(Dataset entries)
★ ★ ★ ★ ★

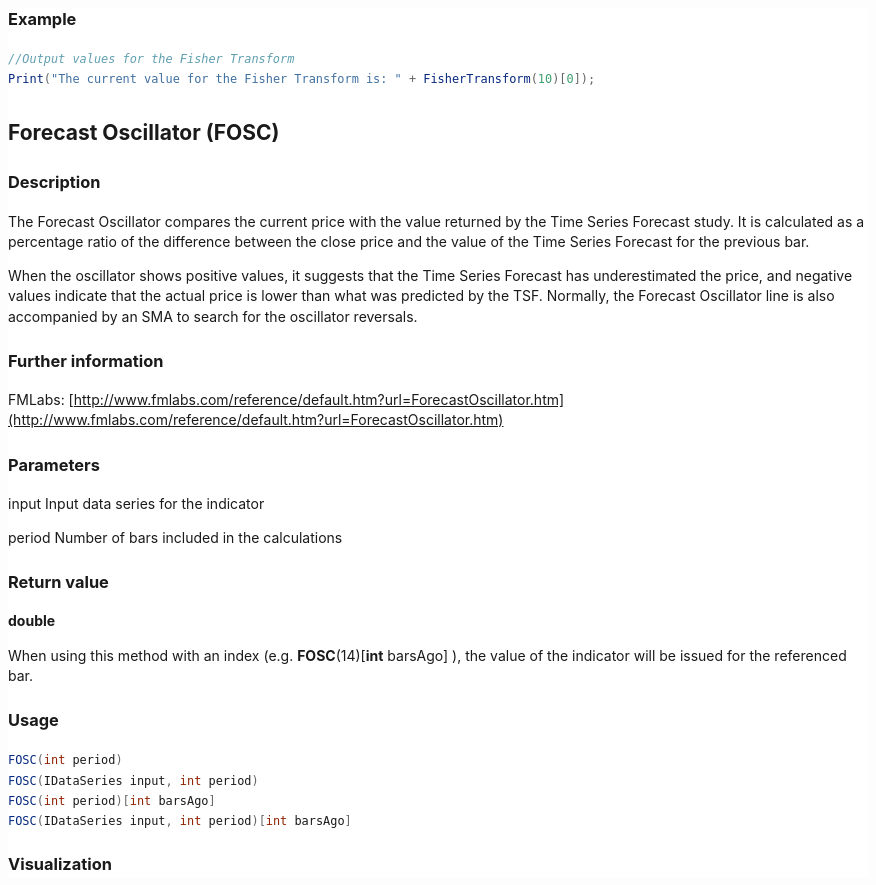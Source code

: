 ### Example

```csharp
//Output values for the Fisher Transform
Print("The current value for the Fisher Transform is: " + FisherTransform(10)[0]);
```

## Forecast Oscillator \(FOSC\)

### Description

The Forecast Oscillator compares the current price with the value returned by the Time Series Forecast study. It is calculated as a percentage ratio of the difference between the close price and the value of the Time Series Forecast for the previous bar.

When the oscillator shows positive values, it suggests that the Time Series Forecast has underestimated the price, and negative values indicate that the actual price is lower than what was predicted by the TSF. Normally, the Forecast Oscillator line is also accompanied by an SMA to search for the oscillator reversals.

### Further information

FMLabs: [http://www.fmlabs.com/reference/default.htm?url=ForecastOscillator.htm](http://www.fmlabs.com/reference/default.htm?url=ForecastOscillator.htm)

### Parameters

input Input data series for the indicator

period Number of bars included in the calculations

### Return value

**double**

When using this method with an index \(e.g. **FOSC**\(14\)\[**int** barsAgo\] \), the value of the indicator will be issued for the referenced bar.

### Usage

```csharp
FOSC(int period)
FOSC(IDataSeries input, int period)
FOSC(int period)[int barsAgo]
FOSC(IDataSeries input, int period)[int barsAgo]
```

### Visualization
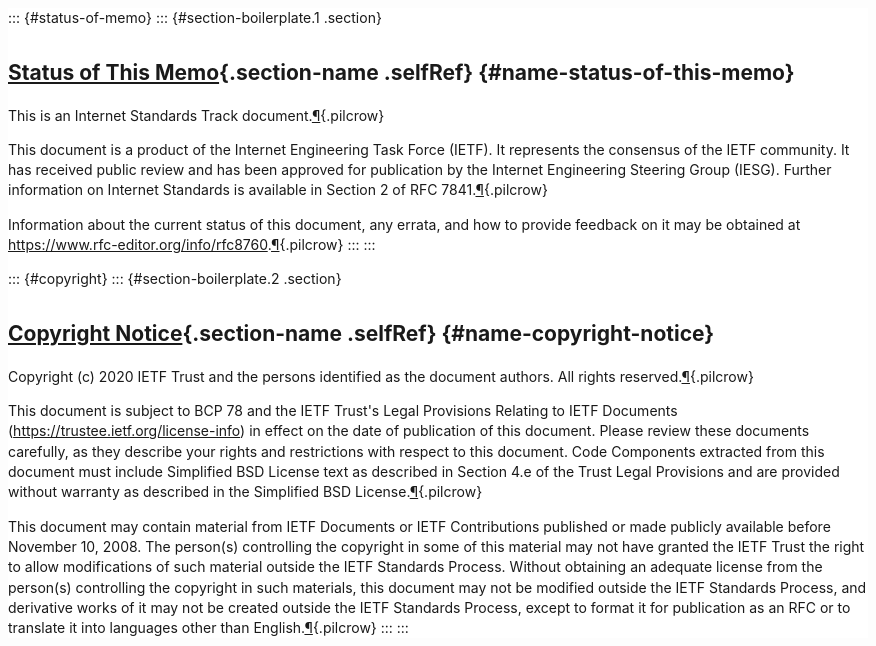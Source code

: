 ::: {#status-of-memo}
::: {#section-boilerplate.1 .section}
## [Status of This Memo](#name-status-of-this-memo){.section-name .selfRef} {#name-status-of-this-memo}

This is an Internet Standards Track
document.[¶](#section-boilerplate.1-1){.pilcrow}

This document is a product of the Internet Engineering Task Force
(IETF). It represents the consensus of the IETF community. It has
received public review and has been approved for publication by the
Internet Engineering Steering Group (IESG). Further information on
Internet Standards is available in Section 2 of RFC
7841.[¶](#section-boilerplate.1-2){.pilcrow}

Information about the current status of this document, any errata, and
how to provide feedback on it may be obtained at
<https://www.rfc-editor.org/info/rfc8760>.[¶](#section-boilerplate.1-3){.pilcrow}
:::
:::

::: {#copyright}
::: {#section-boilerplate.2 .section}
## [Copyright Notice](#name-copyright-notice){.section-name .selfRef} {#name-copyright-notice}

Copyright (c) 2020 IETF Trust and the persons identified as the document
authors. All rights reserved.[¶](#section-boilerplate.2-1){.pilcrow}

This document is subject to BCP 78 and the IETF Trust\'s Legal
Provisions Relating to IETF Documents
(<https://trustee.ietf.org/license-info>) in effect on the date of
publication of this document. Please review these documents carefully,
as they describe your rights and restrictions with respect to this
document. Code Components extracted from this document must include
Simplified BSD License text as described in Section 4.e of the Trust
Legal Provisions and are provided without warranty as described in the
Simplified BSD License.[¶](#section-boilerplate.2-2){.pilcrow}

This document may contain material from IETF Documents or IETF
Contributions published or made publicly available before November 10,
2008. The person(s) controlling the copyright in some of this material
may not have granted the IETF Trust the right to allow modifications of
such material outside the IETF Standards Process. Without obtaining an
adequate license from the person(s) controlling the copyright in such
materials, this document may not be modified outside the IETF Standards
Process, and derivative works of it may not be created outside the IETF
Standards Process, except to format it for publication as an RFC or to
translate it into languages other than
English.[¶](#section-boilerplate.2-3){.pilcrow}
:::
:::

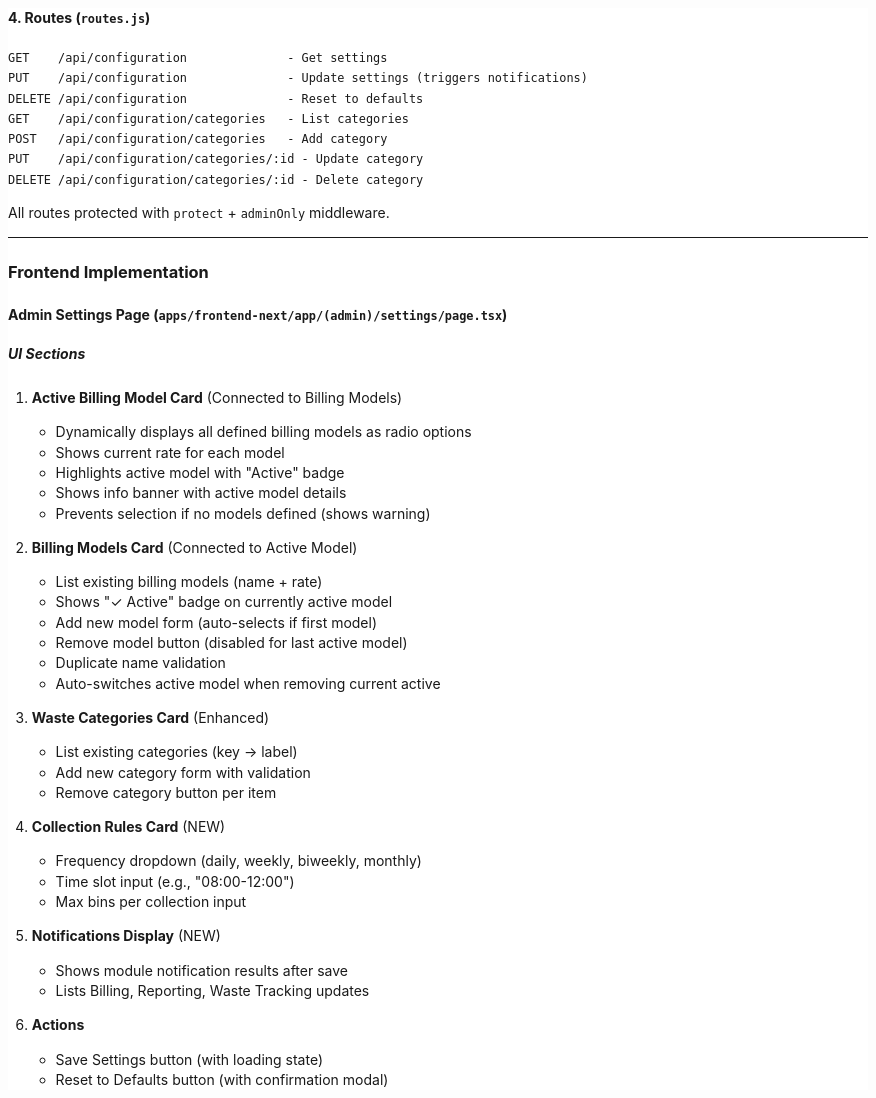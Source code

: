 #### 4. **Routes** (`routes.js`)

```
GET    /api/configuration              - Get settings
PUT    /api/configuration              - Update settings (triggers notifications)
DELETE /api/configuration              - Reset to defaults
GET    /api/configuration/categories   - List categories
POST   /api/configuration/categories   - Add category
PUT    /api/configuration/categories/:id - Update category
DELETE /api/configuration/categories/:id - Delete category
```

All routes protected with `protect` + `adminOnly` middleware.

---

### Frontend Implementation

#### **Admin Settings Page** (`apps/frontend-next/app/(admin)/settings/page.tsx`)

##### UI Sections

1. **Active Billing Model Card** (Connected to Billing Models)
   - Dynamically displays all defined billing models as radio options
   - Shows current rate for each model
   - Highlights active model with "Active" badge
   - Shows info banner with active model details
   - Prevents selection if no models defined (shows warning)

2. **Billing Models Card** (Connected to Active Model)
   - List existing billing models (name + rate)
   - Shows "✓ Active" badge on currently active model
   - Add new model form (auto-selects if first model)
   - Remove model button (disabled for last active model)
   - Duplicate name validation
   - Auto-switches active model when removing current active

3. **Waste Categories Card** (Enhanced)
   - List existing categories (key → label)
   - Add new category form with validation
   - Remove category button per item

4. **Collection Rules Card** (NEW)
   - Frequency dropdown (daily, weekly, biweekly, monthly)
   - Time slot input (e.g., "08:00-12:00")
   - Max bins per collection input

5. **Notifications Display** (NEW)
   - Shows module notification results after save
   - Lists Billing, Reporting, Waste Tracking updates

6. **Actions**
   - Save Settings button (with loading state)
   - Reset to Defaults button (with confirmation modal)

★ ★ ★ ★ ★

### WHAT NEEDS TO BE DONE
Wherever a line in the entries holds "Connected", copy that line.

### RESULT OF THE EXERCISE
1. **Active Billing Model Card** (Connected to Billing Models)
2. **Billing Models Card** (Connected to Active Model)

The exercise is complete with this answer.